(Required action) Show the lines below that contain the string "Premium".
### Available records
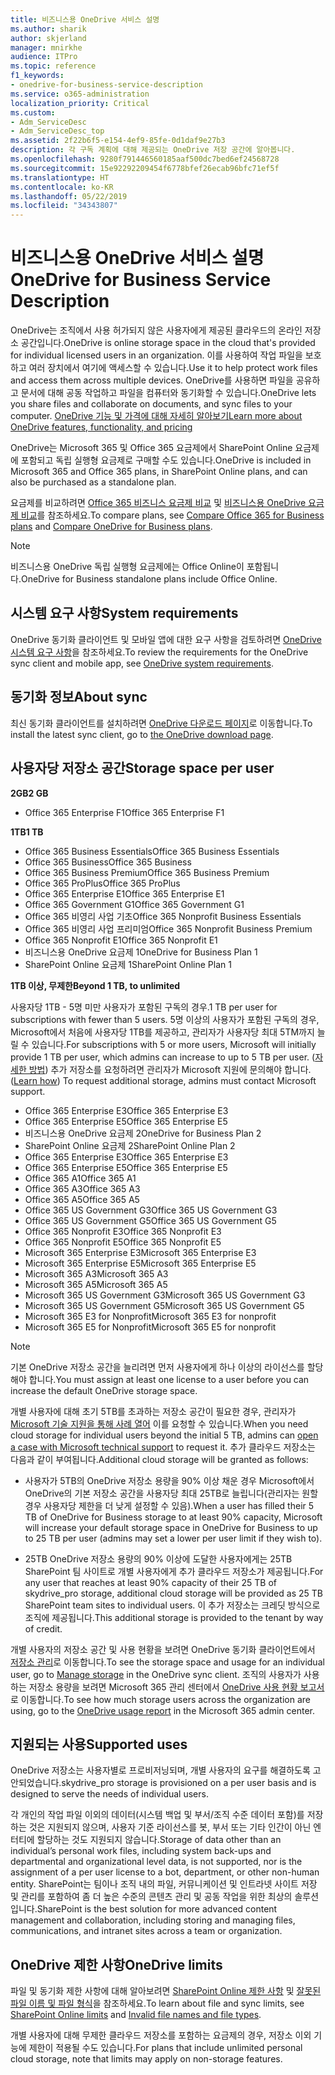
 ```yaml
---
title: 비즈니스용 OneDrive 서비스 설명
ms.author: sharik
author: skjerland
manager: mnirkhe
audience: ITPro
ms.topic: reference
f1_keywords:
- onedrive-for-business-service-description
ms.service: o365-administration
localization_priority: Critical
ms.custom:
- Adm_ServiceDesc
- Adm_ServiceDesc_top
ms.assetid: 2f22b6f5-e154-4ef9-85fe-0d1daf9e27b3
description: 각 구독 계획에 대해 제공되는 OneDrive 저장 공간에 알아봅니다.
ms.openlocfilehash: 9280f791446560185aaf500dc7bed6ef24568728
ms.sourcegitcommit: 15e92292209454f6778bfef26ecab96bfc71ef5f
ms.translationtype: HT
ms.contentlocale: ko-KR
ms.lasthandoff: 05/22/2019
ms.locfileid: "34343807"
---
```

# <a name="onedrive-for-business-service-description"></a><span data-ttu-id="d8832-103">비즈니스용 OneDrive 서비스 설명</span><span class="sxs-lookup"><span data-stu-id="d8832-103">OneDrive for Business Service Description</span></span>

<span data-ttu-id="d8832-104">OneDrive는 조직에서 사용 허가되지 않은 사용자에게 제공된 클라우드의 온라인 저장소 공간입니다.</span><span class="sxs-lookup"><span data-stu-id="d8832-104">OneDrive is online storage space in the cloud that's provided for individual licensed users in an organization.</span></span> <span data-ttu-id="d8832-105">이를 사용하여 작업 파일을 보호하고 여러 장치에서 여기에 액세스할 수 있습니다.</span><span class="sxs-lookup"><span data-stu-id="d8832-105">Use it to help protect work files and access them across multiple devices.</span></span> <span data-ttu-id="d8832-106">OneDrive를 사용하면 파일을 공유하고 문서에 대해 공동 작업하고 파일을 컴퓨터와 동기화할 수 있습니다.</span><span class="sxs-lookup"><span data-stu-id="d8832-106">OneDrive lets you share files and collaborate on documents, and sync files to your computer.</span></span> [<span data-ttu-id="d8832-107">OneDrive 기능 및 가격에 대해 자세히 알아보기</span><span class="sxs-lookup"><span data-stu-id="d8832-107">Learn more about OneDrive features, functionality, and pricing</span></span>](https://go.microsoft.com/fwlink/?linkid=850345) 
  
<span data-ttu-id="d8832-108">OneDrive는 Microsoft 365 및 Office 365 요금제에서 SharePoint Online 요금제에 포함되고 독립 실행형 요금제로 구매할 수도 있습니다.</span><span class="sxs-lookup"><span data-stu-id="d8832-108">OneDrive is included in Microsoft 365 and Office 365 plans, in SharePoint Online plans, and can also be purchased as a standalone plan.</span></span> 
    
<span data-ttu-id="d8832-109">요금제를 비교하려면 [Office 365 비즈니스 요금제 비교](https://go.microsoft.com/fwlink/?linkid=799177) 및 [비즈니스용 OneDrive 요금제 비교](https://products.office.com/ko-KR/onedrive-for-business/compare-onedrive-for-business-plans)를 참조하세요.</span><span class="sxs-lookup"><span data-stu-id="d8832-109">To compare plans, see [Compare Office 365 for Business plans](https://go.microsoft.com/fwlink/?linkid=799177) and [Compare OneDrive for Business plans](https://products.office.com/en-us/onedrive-for-business/compare-onedrive-for-business-plans).</span></span> 
  
> [!NOTE]
> <span data-ttu-id="d8832-110">비즈니스용 OneDrive 독립 실행형 요금제에는 Office Online이 포함됩니다.</span><span class="sxs-lookup"><span data-stu-id="d8832-110">OneDrive for Business standalone plans include Office Online.</span></span> 
  
## <a name="system-requirements"></a><span data-ttu-id="d8832-111">시스템 요구 사항</span><span class="sxs-lookup"><span data-stu-id="d8832-111">System requirements</span></span>

<span data-ttu-id="d8832-112">OneDrive 동기화 클라이언트 및 모바일 앱에 대한 요구 사항을 검토하려면 [OneDrive 시스템 요구 사항](https://go.microsoft.com/fwlink/?linkid=837584)을 참조하세요.</span><span class="sxs-lookup"><span data-stu-id="d8832-112">To review the requirements for the OneDrive sync client and mobile app, see [OneDrive system requirements](https://go.microsoft.com/fwlink/?linkid=837584).</span></span>
  
## <a name="about-sync"></a><span data-ttu-id="d8832-113">동기화 정보</span><span class="sxs-lookup"><span data-stu-id="d8832-113">About sync</span></span>

<span data-ttu-id="d8832-114">최신 동기화 클라이언트를 설치하려면 [OneDrive 다운로드 페이지](https://onedrive.live.com/about/download/)로 이동합니다.</span><span class="sxs-lookup"><span data-stu-id="d8832-114">To install the latest sync client, go to [the OneDrive download page](https://onedrive.live.com/about/download/).</span></span> 
  
## <a name="storage-space-per-user"></a><span data-ttu-id="d8832-115">사용자당 저장소 공간</span><span class="sxs-lookup"><span data-stu-id="d8832-115">Storage space per user</span></span>

<span data-ttu-id="d8832-116">**2GB**</span><span class="sxs-lookup"><span data-stu-id="d8832-116">**2 GB**</span></span>

- <span data-ttu-id="d8832-117">Office 365 Enterprise F1</span><span class="sxs-lookup"><span data-stu-id="d8832-117">Office 365 Enterprise F1</span></span>

<span data-ttu-id="d8832-118">**1TB**</span><span class="sxs-lookup"><span data-stu-id="d8832-118">**1 TB**</span></span>

- <span data-ttu-id="d8832-119">Office 365 Business Essentials</span><span class="sxs-lookup"><span data-stu-id="d8832-119">Office 365 Business Essentials</span></span>
- <span data-ttu-id="d8832-120">Office 365 Business</span><span class="sxs-lookup"><span data-stu-id="d8832-120">Office 365 Business</span></span>
- <span data-ttu-id="d8832-121">Office 365 Business Premium</span><span class="sxs-lookup"><span data-stu-id="d8832-121">Office 365 Business Premium</span></span>
- <span data-ttu-id="d8832-122">Office 365 ProPlus</span><span class="sxs-lookup"><span data-stu-id="d8832-122">Office 365 ProPlus</span></span>
- <span data-ttu-id="d8832-123">Office 365 Enterprise E1</span><span class="sxs-lookup"><span data-stu-id="d8832-123">Office 365 Enterprise E1</span></span>
- <span data-ttu-id="d8832-124">Office 365 Government G1</span><span class="sxs-lookup"><span data-stu-id="d8832-124">Office 365 Government G1</span></span>
- <span data-ttu-id="d8832-125">Office 365 비영리 사업 기초</span><span class="sxs-lookup"><span data-stu-id="d8832-125">Office 365 Nonprofit Business Essentials</span></span>
- <span data-ttu-id="d8832-126">Office 365 비영리 사업 프리미엄</span><span class="sxs-lookup"><span data-stu-id="d8832-126">Office 365 Nonprofit Business Premium</span></span>
- <span data-ttu-id="d8832-127">Office 365 Nonprofit E1</span><span class="sxs-lookup"><span data-stu-id="d8832-127">Office 365 Nonprofit E1</span></span>
- <span data-ttu-id="d8832-128">비즈니스용 OneDrive 요금제 1</span><span class="sxs-lookup"><span data-stu-id="d8832-128">OneDrive for Business Plan 1</span></span>
- <span data-ttu-id="d8832-129">SharePoint Online 요금제 1</span><span class="sxs-lookup"><span data-stu-id="d8832-129">SharePoint Online Plan 1</span></span>

<span data-ttu-id="d8832-130">**1TB 이상, 무제한**</span><span class="sxs-lookup"><span data-stu-id="d8832-130">**Beyond 1 TB, to unlimited**</span></span>
 
<span data-ttu-id="d8832-131">사용자당 1TB - 5명 미만 사용자가 포함된 구독의 경우.</span><span class="sxs-lookup"><span data-stu-id="d8832-131">1 TB per user for subscriptions with fewer than 5 users.</span></span> <span data-ttu-id="d8832-132">5명 이상의 사용자가 포함된 구독의 경우, Microsoft에서 처음에 사용자당 1TB를 제공하고, 관리자가 사용자당 최대 5TM까지 늘릴 수 있습니다.</span><span class="sxs-lookup"><span data-stu-id="d8832-132">For subscriptions with 5 or more users, Microsoft will initially provide 1 TB per user, which admins can increase to up to 5 TB per user.</span></span> <span data-ttu-id="d8832-133">([자세한 방법](/onedrive/set-default-storage-space)) 추가 저장소를 요청하려면 관리자가 Microsoft 지원에 문의해야 합니다.</span><span class="sxs-lookup"><span data-stu-id="d8832-133">([Learn how](/onedrive/set-default-storage-space)) To request additional storage, admins must contact Microsoft support.</span></span> 

- <span data-ttu-id="d8832-134">Office 365 Enterprise E3</span><span class="sxs-lookup"><span data-stu-id="d8832-134">Office 365 Enterprise E3</span></span>
- <span data-ttu-id="d8832-135">Office 365 Enterprise E5</span><span class="sxs-lookup"><span data-stu-id="d8832-135">Office 365 Enterprise E5</span></span>
- <span data-ttu-id="d8832-136">비즈니스용 OneDrive 요금제 2</span><span class="sxs-lookup"><span data-stu-id="d8832-136">OneDrive for Business Plan 2</span></span>
- <span data-ttu-id="d8832-137">SharePoint Online 요금제 2</span><span class="sxs-lookup"><span data-stu-id="d8832-137">SharePoint Online Plan 2</span></span>
- <span data-ttu-id="d8832-138">Office 365 Enterprise E3</span><span class="sxs-lookup"><span data-stu-id="d8832-138">Office 365 Enterprise E3</span></span>
- <span data-ttu-id="d8832-139">Office 365 Enterprise E5</span><span class="sxs-lookup"><span data-stu-id="d8832-139">Office 365 Enterprise E5</span></span>
- <span data-ttu-id="d8832-140">Office 365 A1</span><span class="sxs-lookup"><span data-stu-id="d8832-140">Office 365 A1</span></span>
- <span data-ttu-id="d8832-141">Office 365 A3</span><span class="sxs-lookup"><span data-stu-id="d8832-141">Office 365 A3</span></span>
- <span data-ttu-id="d8832-142">Office 365 A5</span><span class="sxs-lookup"><span data-stu-id="d8832-142">Office 365 A5</span></span>
- <span data-ttu-id="d8832-143">Office 365 US Government G3</span><span class="sxs-lookup"><span data-stu-id="d8832-143">Office 365 US Government G3</span></span>
- <span data-ttu-id="d8832-144">Office 365 US Government G5</span><span class="sxs-lookup"><span data-stu-id="d8832-144">Office 365 US Government G5</span></span>
- <span data-ttu-id="d8832-145">Office 365 Nonprofit E3</span><span class="sxs-lookup"><span data-stu-id="d8832-145">Office 365 Nonprofit E3</span></span> 
- <span data-ttu-id="d8832-146">Office 365 Nonprofit E5</span><span class="sxs-lookup"><span data-stu-id="d8832-146">Office 365 Nonprofit E5</span></span> 
- <span data-ttu-id="d8832-147">Microsoft 365 Enterprise E3</span><span class="sxs-lookup"><span data-stu-id="d8832-147">Microsoft 365 Enterprise E3</span></span>
- <span data-ttu-id="d8832-148">Microsoft 365 Enterprise E5</span><span class="sxs-lookup"><span data-stu-id="d8832-148">Microsoft 365 Enterprise E5</span></span>
- <span data-ttu-id="d8832-149">Microsoft 365 A3</span><span class="sxs-lookup"><span data-stu-id="d8832-149">Microsoft 365 A3</span></span>
- <span data-ttu-id="d8832-150">Microsoft 365 A5</span><span class="sxs-lookup"><span data-stu-id="d8832-150">Microsoft 365 A5</span></span>
- <span data-ttu-id="d8832-151">Microsoft 365 US Government G3</span><span class="sxs-lookup"><span data-stu-id="d8832-151">Microsoft 365 US Government G3</span></span>
- <span data-ttu-id="d8832-152">Microsoft 365 US Government G5</span><span class="sxs-lookup"><span data-stu-id="d8832-152">Microsoft 365 US Government G5</span></span>
- <span data-ttu-id="d8832-153">Microsoft 365 E3 for Nonprofit</span><span class="sxs-lookup"><span data-stu-id="d8832-153">Microsoft 365 E3 for nonprofit</span></span>
- <span data-ttu-id="d8832-154">Microsoft 365 E5 for Nonprofit</span><span class="sxs-lookup"><span data-stu-id="d8832-154">Microsoft 365 E5 for nonprofit</span></span>

  
> [!NOTE]
> <span data-ttu-id="d8832-155">기본 OneDrive 저장소 공간을 늘리려면 먼저 사용자에게 하나 이상의 라이선스를 할당해야 합니다.</span><span class="sxs-lookup"><span data-stu-id="d8832-155">You must assign at least one license to a user before you can increase the default OneDrive storage space.</span></span> 
  
<span data-ttu-id="d8832-156">개별 사용자에 대해 초기 5TB를 초과하는 저장소 공간이 필요한 경우, 관리자가 [Microsoft 기술 지원을 통해 사례 열어](https://go.microsoft.com/fwlink/?linkid=869559) 이를 요청할 수 있습니다.</span><span class="sxs-lookup"><span data-stu-id="d8832-156">When you need cloud storage for individual users beyond the initial 5 TB, admins can [open a case with Microsoft technical support](https://go.microsoft.com/fwlink/?linkid=869559) to request it.</span></span> <span data-ttu-id="d8832-157">추가 클라우드 저장소는 다음과 같이 부여됩니다.</span><span class="sxs-lookup"><span data-stu-id="d8832-157">Additional cloud storage will be granted as follows:</span></span> 
  
- <span data-ttu-id="d8832-158">사용자가 5TB의 OneDrive 저장소 용량을 90% 이상 채운 경우 Microsoft에서 OneDrive의 기본 저장소 공간을 사용자당 최대 25TB로 늘립니다(관리자는 원할 경우 사용자당 제한을 더 낮게 설정할 수 있음).</span><span class="sxs-lookup"><span data-stu-id="d8832-158">When a user has filled their 5 TB of OneDrive for Business storage to at least 90% capacity, Microsoft will increase your default storage space in OneDrive for Business to up to 25 TB per user (admins may set a lower per user limit if they wish to).</span></span> 
    
- <span data-ttu-id="d8832-159">25TB OneDrive 저장소 용량의 90% 이상에 도달한 사용자에게는 25TB SharePoint 팀 사이트로 개별 사용자에게 추가 클라우드 저장소가 제공됩니다.</span><span class="sxs-lookup"><span data-stu-id="d8832-159">For any user that reaches at least 90% capacity of their 25 TB of skydrive_pro storage, additional cloud storage will be provided as 25 TB SharePoint team sites to individual users.</span></span> <span data-ttu-id="d8832-160">이 추가 저장소는 크레딧 방식으로 조직에 제공됩니다.</span><span class="sxs-lookup"><span data-stu-id="d8832-160">This additional storage is provided to the tenant by way of credit.</span></span>
    
<span data-ttu-id="d8832-161">개별 사용자의 저장소 공간 및 사용 현황을 보려면 OneDrive 동기화 클라이언트에서 [저장소 관리](https://support.office.com/article/31519161-059C-4764-B6F8-F5CD29F7FE68)로 이동합니다.</span><span class="sxs-lookup"><span data-stu-id="d8832-161">To see the storage space and usage for an individual user, go to [Manage storage](https://support.office.com/article/31519161-059C-4764-B6F8-F5CD29F7FE68) in the OneDrive sync client.</span></span> <span data-ttu-id="d8832-162">조직의 사용자가 사용하는 저장소 용량을 보려면 Microsoft 365 관리 센터에서 [OneDrive 사용 현황 보고서](/office365/admin/activity-reports/onedrive-for-business-usage)로 이동합니다.</span><span class="sxs-lookup"><span data-stu-id="d8832-162">To see how much storage users across the organization are using, go to the [OneDrive usage report](/office365/admin/activity-reports/onedrive-for-business-usage) in the Microsoft 365 admin center.</span></span> 
   
## <a name="supported-uses"></a><span data-ttu-id="d8832-163">지원되는 사용</span><span class="sxs-lookup"><span data-stu-id="d8832-163">Supported uses</span></span>

<span data-ttu-id="d8832-164">OneDrive 저장소는 사용자별로 프로비저닝되며, 개별 사용자의 요구를 해결하도록 고안되었습니다.</span><span class="sxs-lookup"><span data-stu-id="d8832-164">skydrive_pro storage is provisioned on a per user basis and is designed to serve the needs of individual users.</span></span>
  
<span data-ttu-id="d8832-165">각 개인의 작업 파일 이외의 데이터(시스템 백업 및 부서/조직 수준 데이터 포함)를 저장하는 것은 지원되지 않으며, 사용자 기준 라이선스를 봇, 부서 또는 기타 인간이 아닌 엔터티에 할당하는 것도 지원되지 않습니다.</span><span class="sxs-lookup"><span data-stu-id="d8832-165">Storage of data other than an individual’s personal work files, including system back-ups and departmental and organizational level data, is not supported, nor is the assignment of a per user license to a bot, department, or other non-human entity.</span></span> <span data-ttu-id="d8832-166">SharePoint는 팀이나 조직 내의 파일, 커뮤니케이션 및 인트라넷 사이트 저장 및 관리를 포함하여 좀 더 높은 수준의 콘텐츠 관리 및 공동 작업을 위한 최상의 솔루션입니다.</span><span class="sxs-lookup"><span data-stu-id="d8832-166">SharePoint is the best solution for more advanced content management and collaboration, including storing and managing files, communications, and intranet sites across a team or organization.</span></span>
  
## <a name="onedrive-limits"></a><span data-ttu-id="d8832-167">OneDrive 제한 사항</span><span class="sxs-lookup"><span data-stu-id="d8832-167">OneDrive limits</span></span>

<span data-ttu-id="d8832-168">파일 및 동기화 제한 사항에 대해 알아보려면 [SharePoint Online 제한 사항](/office365/servicedescriptions/sharepoint-online-service-description/sharepoint-online-limits) 및 [잘못된 파일 이름 및 파일 형식](https://support.office.com/article/64883a5d-228e-48f5-b3d2-eb39e07630fa)을 참조하세요.</span><span class="sxs-lookup"><span data-stu-id="d8832-168">To learn about file and sync limits, see [SharePoint Online limits](/office365/servicedescriptions/sharepoint-online-service-description/sharepoint-online-limits) and [Invalid file names and file types](https://support.office.com/article/64883a5d-228e-48f5-b3d2-eb39e07630fa).</span></span>
  
<span data-ttu-id="d8832-169">개별 사용자에 대해 무제한 클라우드 저장소를 포함하는 요금제의 경우, 저장소 이외 기능에 제한이 적용될 수도 있습니다.</span><span class="sxs-lookup"><span data-stu-id="d8832-169">For plans that include unlimited personal cloud storage, note that limits may apply on non-storage features.</span></span>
######
(Response for this exercise)
- <span data-ttu-id="d8832-121">Office 365 Business Premium</span><span class="sxs-lookup"><span data-stu-id="d8832-121">Office 365 Business Premium</span></span>
- <span data-ttu-id="d8832-126">Office 365 비영리 사업 프리미엄</span><span class="sxs-lookup"><span data-stu-id="d8832-126">Office 365 Nonprofit Business Premium</span></span>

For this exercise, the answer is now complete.